Toezicht houden is een vak. Een toezichthouder speelt een specifieke rol bij de organisatie van passend onderwijs. Deels is deze rol helder vastgelegd in de Code Goed Bestuur (van de PO- en VO-raad), deels is deze ook een kwestie van eigen invulling. Over de rol die Raden van Toezicht kunnen spelen bij de beweging naar inclusiever onderwijs organiseerde Samenwerkingsverband PPO-NK op 4 april jl. een dialoogsessie met als titel ‘Werken aan onze includerende pedagogische opdracht door het nemen van meervoudig perspectief’. Wij vroegen enkele toezichthouders en bestuurders wat zij van de avond hebben meegekregen, en welke adviezen zij hebben voor toezichthouders in het land. Ook spraken wij Dolf van Veen, initiatiefnemer van het platform Naar Inclusiever Onderwijs, die de inleiding verzorgde van de avond.

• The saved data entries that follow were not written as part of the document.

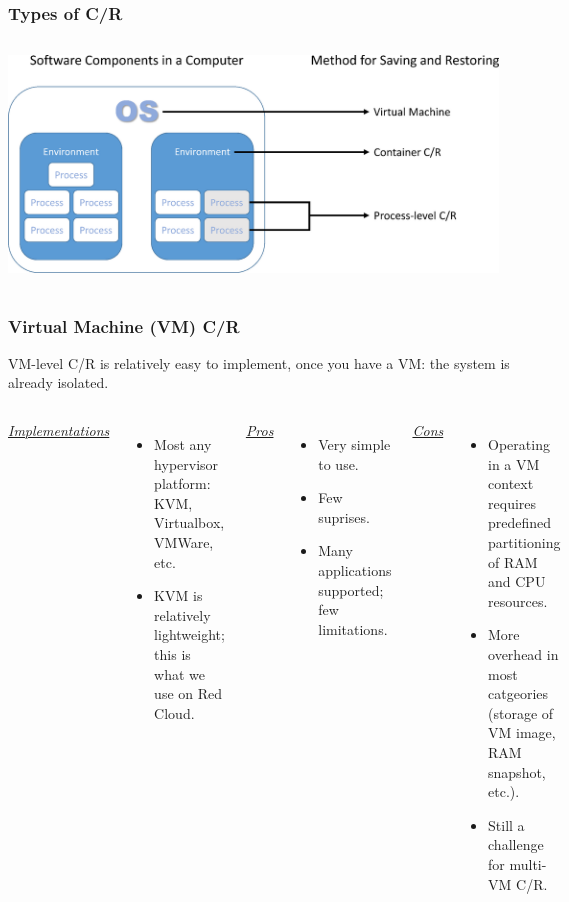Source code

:\documentclass[compress]{beamer}
\begin{document}

\begin{frame}
\frametitle{Types of C/R}
\begin{columns}[t]
 \includegraphics[width=13cm]{Types_of_CR}

\end{columns}
\end{frame}


\begin{frame}
\frametitle{Virtual Machine (VM) C/R}
VM-level C/R is relatively easy to implement, once you have a VM: the
system is already isolated.
\begin{columns}[t]
\ul{\textit{Implementations}}
\begin{itemize}
\item Most any hypervisor platform: KVM, Virtualbox, VMWare, etc.
\item KVM is relatively lightweight; this is what we use on Red Cloud.
\end{itemize}

\ul{\textit{Pros}}
\begin{itemize}
\item Very simple to use.
\item Few suprises.
\item Many applications supported; few limitations.
\end{itemize}

\ul{\textit{Cons}}
\begin{itemize}
\item Operating in a VM context requires predefined partitioning of RAM and CPU
resources.
\item More overhead in most catgeories (storage of VM image, RAM snapshot, etc.).
\item Still a challenge for multi-VM C/R.
\end{itemize}

\end{columns}
\end{frame}
  
\end{document}
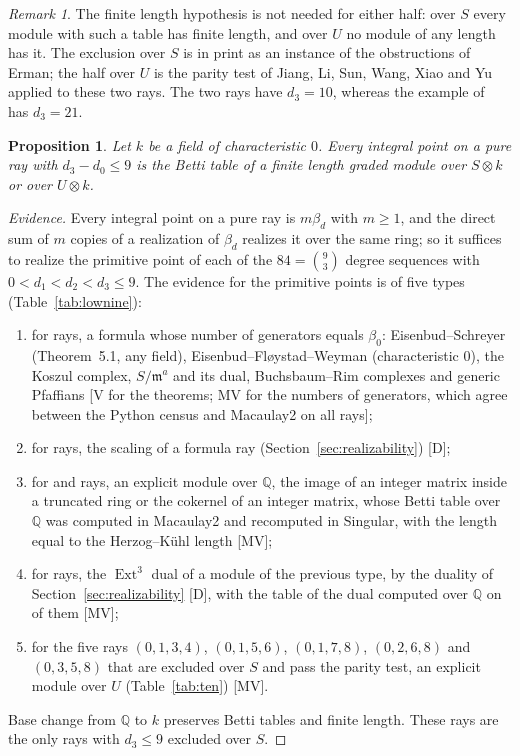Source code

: \documentclass[11pt]{article}
\newtheorem{proposition}{Proposition}
\theoremstyle{definition}
\theoremstyle{remark}
\newtheorem{remark}{Remark}
\newcommand{\Q}{\mathbb{Q}}
\newcommand{\Ext}{\operatorname{Ext}}
\begin{document}
\begin{remark}
The finite length hypothesis is not needed for either half: over $S$ every module with such a table has finite length, and over $U$ no module of any length has it. The exclusion over $S$ is in print as an instance of the obstructions of Erman; the half over $U$ is the parity test of Jiang, Li, Sun, Wang, Xiao and Yu applied to these two rays. The two rays have $d_3=10$, whereas the example of~\cite{JLSWXY} has $d_3=21$.
\end{remark}

\begin{proposition}\label{prop:lownine}
Let $k$ be a field of characteristic $0$. Every integral point on a pure ray with $d_3-d_0\le9$ is the Betti table of a finite length graded module over $S\otimes k$ or over $U\otimes k$.
\end{proposition}
\begin{proof}[Evidence]
Every integral point on a pure ray is $m\beta_d$ with $m\ge1$, and the direct sum of $m$ copies of a realization of $\beta_d$ realizes it over the same ring; so it suffices to realize the primitive point of each of the $84=\binom93$ degree sequences with $0<d_1<d_2<d_3\le9$. The evidence for the primitive points is of five types (Table~\ref{tab:lownine}):
\begin{enumerate}
\item for \nlowNineFormula{} rays, a formula whose number of generators equals $\beta_0$: Eisenbud--Schreyer (Theorem~5.1, any field), Eisenbud--Fl{\o}ystad--Weyman (characteristic $0$), the Koszul complex, $S/\mathfrak m^a$ and its dual, Buchsbaum--Rim complexes and generic Pfaffians [V for the theorems; MV for the numbers of generators, which agree between the Python census and Macaulay2 on all \nrays{} rays];
\item for \nlowNineScaling{} rays, the scaling of a formula ray (Section~\ref{sec:realizability}) [D];
\item for \nlowNineSocle{} and \nlowNineModule{} rays, an explicit module over $\Q$, the image of an integer matrix inside a truncated ring or the cokernel of an integer matrix, whose Betti table over $\Q$ was computed in Macaulay2 and recomputed in Singular, with the length equal to the Herzog--K\"uhl length [MV];
\item for \nlowNineDual{} rays, the $\Ext^3$ dual of a module of the previous type, by the duality of Section~\ref{sec:realizability} [D], with the table of the dual computed over $\Q$ on \nqqDualsDirect{} of them [MV];
\item for the five rays $(0,1,3,4)$, $(0,1,5,6)$, $(0,1,7,8)$, $(0,2,6,8)$ and $(0,3,5,8)$ that are excluded over $S$ and pass the parity test, an explicit module over $U$ (Table~\ref{tab:ten}) [MV].
\end{enumerate}
Base change from $\Q$ to $k$ preserves Betti tables and finite length. These \nlowNineExcluded{} rays are the only rays with $d_3\le9$ excluded over $S$. \qedhere
\end{proof}
\FloatBarrier
\end{document}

Marianne Volp is voorzitter van de Raad van Toezicht van PPO-NK, al vanaf het moment, een paar jaar geleden, dat de organisatie besloot het toezicht te organiseren in een apart orgaan. Daarvoor waren bestuur en toezicht verenigd in één orgaan, met de uitvoerende bestuurlijke taken gemandateerd aan een directeur. De meeste samenwerkingsverbanden hebben inmiddels de beweging gemaakt naar een helderder functiescheiding: een directeur-bestuurder met een Raad van Toezicht. De schoolbestuurders vormen bij PPO-NK nu de Deelnemersraad. “PPO-NK heeft gekozen voor de meest zuivere vorm van toezicht waarbij de toezichthouders volledig onafhankelijk zijn”, vertelt Marianne. “Dat past het beste bij een netwerkorganisatie zoals wij die voor ogen hebben, waarin iedereen een specifieke rol vervult terwijl je weet dat je allemaal hetzelfde doel dient.”
Een van de grote maatschappelijke opdrachten die het (passend) onderwijs zichzelf de komende jaren gesteld heeft, is een beweging naar meer inclusie. Als het goed is, onderschrijven ook de toezichthouders die opdracht, en hebben zij een rol bij de invulling ervan.
“Bij PPO-NK hebben we gekozen voor werken vanuit een meervoudig perspectief”, zegt Marianne Volp. “Dat betekent dat we meerdere perspectieven betrekken bij het maken van keuzes over hoe wij inclusiever passend onderwijs in willen vullen. Een van die perspectieven is die van de Raad van Toezicht. Het is onze taak erop toe te zien dat het gesprek over inclusie ook daadwerkelijk wordt gevoerd. Wij zien natuurlijk zelf weinig kinderen, maar we spreken wel regelmatig de professionals die met ze werken. Wij nemen graag een kijkje in de keukens van de besturen, en zijn daar dan te gast: wij kijken en luisteren, en proberen de juiste vragen te stellen, zodat wij een beeld krijgen of wat er gebeurt ook volgens plan wordt uitgevoerd, of iedereen doet wat we hebben afgesproken.”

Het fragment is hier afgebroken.